I suggest we take a mutual initiative to explore the samenesses and differences between Hindu & Budhist tantra.
I have an unfinished article for this DIR that I promised SageTree almost 3 months ago that is still collecting dusk on my harddrive, perhaps this will serve as part of the needed impetus to complete it.
In the brief scope of this post, the one thing I consider most valuable in terms of my own practice is the (more or less) reversal of esoteric gender roles. In the mainstream Hindu tantra, the basic idea is that the Male principle is consciousness, and the Female principle is Power or Display, sublated by an underlying unity [shiva shakti samarasa]. This is probably infuenced by early upanishad-era ideas about Brahman and Maya, and corresponding Samkhya/Yoga ideas Purusha & Prakriti coming into currency - and therefore exchange.

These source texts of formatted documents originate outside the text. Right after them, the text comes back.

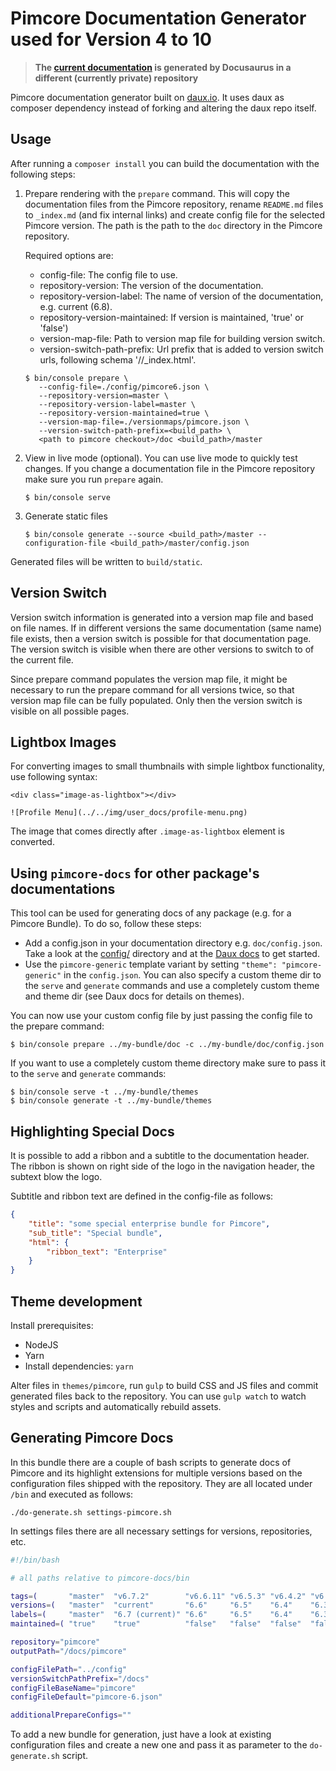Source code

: # Pimcore Documentation Generator used for Version 4 to 10

> **The [current documentation](https://pimcore.com/docs/platform/) is generated by Docusaurus in a different (currently private) repository**

Pimcore documentation generator built on [daux.io](http://daux.io/). It uses daux as composer dependency instead of forking
and altering the daux repo itself. 


## Usage

After running a `composer install` you can build the documentation with the following steps:

1. Prepare rendering with the `prepare` command. This will copy the documentation files from the Pimcore repository, rename
   `README.md` files to `_index.md` (and fix internal links) and create config file for the selected Pimcore version. The
   path is the path to the `doc` directory in the Pimcore repository. 
   
   Required options are: 
     - config-file: The config file to use.
     - repository-version: The version of the documentation.
     - repository-version-label: The name of version of the documentation, e.g. current (6.8).
     - repository-version-maintained: If version is maintained, 'true' or 'false')
     - version-map-file: Path to version map file for building version switch.
     - version-switch-path-prefix: Url prefix that is added to version switch urls, following schema '<PREFIX>/<VERSION>/_index.html'.
   
    ```
    $ bin/console prepare \ 
       --config-file=./config/pimcore6.json \
       --repository-version=master \
       --repository-version-label=master \
       --repository-version-maintained=true \
       --version-map-file=./versionmaps/pimcore.json \
       --version-switch-path-prefix=<build_path> \
       <path to pimcore checkout>/doc <build_path>/master
    ```
   
2. View in live mode (optional). You can use live mode to quickly test changes. If you change a documentation file in the
   Pimcore repository make sure you run `prepare` again.

    ```
    $ bin/console serve
    ```
    
3. Generate static files

    ```
    $ bin/console generate --source <build_path>/master --configuration-file <build_path>/master/config.json  
    ```
    
Generated files will be written to `build/static`.

## Version Switch 
Version switch information is generated into a version map file and based on file names. If in different versions the 
same documentation (same name) file exists, then a version switch is possible for that documentation page.
The version switch is visible when there are other versions to switch to of the current file.  

Since prepare command populates the version map file, it might be necessary to run the 
prepare command for all versions twice, so that version map file can be fully populated. 
Only then the version switch is visible on all possible pages. 


## Lightbox Images
For converting images to small thumbnails with simple lightbox functionality, use following syntax:
```
<div class="image-as-lightbox"></div>

![Profile Menu](../../img/user_docs/profile-menu.png)
``` 
The image that comes directly after `.image-as-lightbox` element is converted. 

 

## Using `pimcore-docs` for other package's documentations

This tool can be used for generating docs of any package (e.g. for a Pimcore Bundle). To do so, follow these steps:

* Add a config.json in your documentation directory e.g. `doc/config.json`. Take a look at the [config/](./config) directory
  and at the [Daux docs](https://dauxio.github.io/Configuration/index.html) to get started.
* Use the `pimcore-generic` template variant by setting `"theme": "pimcore-generic"` in the `config.json`. You can also
  specify a custom theme dir to the `serve` and `generate` commands and use a completely custom theme and theme dir (see
  Daux docs for details on themes).

You can now use your custom config file by just passing the config file to the prepare command:

```shell
$ bin/console prepare ../my-bundle/doc -c ../my-bundle/doc/config.json
```

If you want to use a completely custom theme directory make sure to pass it to the `serve` and `generate` commands:

```shell
$ bin/console serve -t ../my-bundle/themes
$ bin/console generate -t ../my-bundle/themes
```

## Highlighting Special Docs
It is possible to add a ribbon and a subtitle to the documentation header. The ribbon is shown
on right side of the logo in the navigation header, the subtext blow the logo. 

Subtitle and ribbon text are defined in the config-file as follows: 

```json 
{
    "title": "some special enterprise bundle for Pimcore",
    "sub_title": "Special bundle",
    "html": {
        "ribbon_text": "Enterprise"
    }
}
``` 


## Theme development

Install prerequisites:

* NodeJS
* Yarn
* Install dependencies: `yarn`

Alter files in `themes/pimcore`, run `gulp` to build CSS and JS files and commit generated files back to the repository.
You can use `gulp watch` to watch styles and scripts and automatically rebuild assets.


## Generating Pimcore Docs
In this bundle there are a couple of bash scripts to generate docs of Pimcore and its 
highlight extensions for multiple versions based on the configuration files shipped with 
the repository. They are all located under `/bin` and executed as follows: 

`./do-generate.sh settings-pimcore.sh `

In settings files there are all necessary settings for versions, repositories, etc. 
```bash
#!/bin/bash

# all paths relative to pimcore-docs/bin

tags=(       "master"  "v6.7.2"        "v6.6.11" "v6.5.3" "v6.4.2" "v6.3.6" "v6.2.2" "v6.1.2" "v6.0.5" "v5.8.9" "4.6.5" )
versions=(   "master"  "current"       "6.6"     "6.5"    "6.4"    "6.3"    "6.2"    "6.1"    "6.0"    "5.8"    "4.6"   )
labels=(     "master"  "6.7 (current)" "6.6"     "6.5"    "6.4"    "6.3"    "6.2"    "6.1"    "6.0"    "5.8"    "4.6"   )
maintained=( "true"    "true"          "false"   "false"  "false"  "false"  "false"  "false"  "false"  "false"  "false" )

repository="pimcore"
outputPath="/docs/pimcore"

configFilePath="../config"
versionSwitchPathPrefix="/docs"
configFileBaseName="pimcore"
configFileDefault="pimcore-6.json"

additionalPrepareConfigs=""
```

To add a new bundle for generation, just have a look at existing configuration files and
create a new one and pass it as parameter to the `do-generate.sh` script.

By contrast, having placed their anchor well past the range of hedged dualities one finds in the range of Hindu tantric traditions by means of the madhyamaka, the Vajrayanists assign the radiant void, the black womb of the tathagatas as Wisdom/Awareness, and the male principle instead as Upaya & its motivation, mahakaruna <and its nondual cognate, bodhichitta>.
Entertaining either view variously, or both at the same time, I have found far more fruitful, and in accordance with the principles of samaya and samarasa, like the nectar gained from churning the poison of identification, and have come to the conclusion that it's the doctrine-by-implication of both systems.
So, in discussing Hindu & Buddhist tantra, and the meaning of tantra itself, the underlying gnostic praxis that is independent of either culture or religious dressings, I I feel we should set the stage by discussing the following, perhaps in this order:
1. Kapalikas, Pasupatas & the origin of the twinned Siddha & Yogini lineages
2. The Siddha & Yogini streams metamorphosizing variously into Kaula, Natha & Sahaja approaches (all closely related) as well as the Vajrayana (with analogues to the other 3, especially Sahaja).
3. Individual luminaries shared by both, including both historical figures
and deities, along with their iconographies, ars memoria & symbolic syntax. Historical figures would number among the 84 Mahasiddhas, I'd like to pick out Saraha for discussion in particular.
4. Later sectarian developments and clashes, attempts of one system to subvert or convert others, and how this is reflected thru deity yoga systems & the mythologies of subjugation.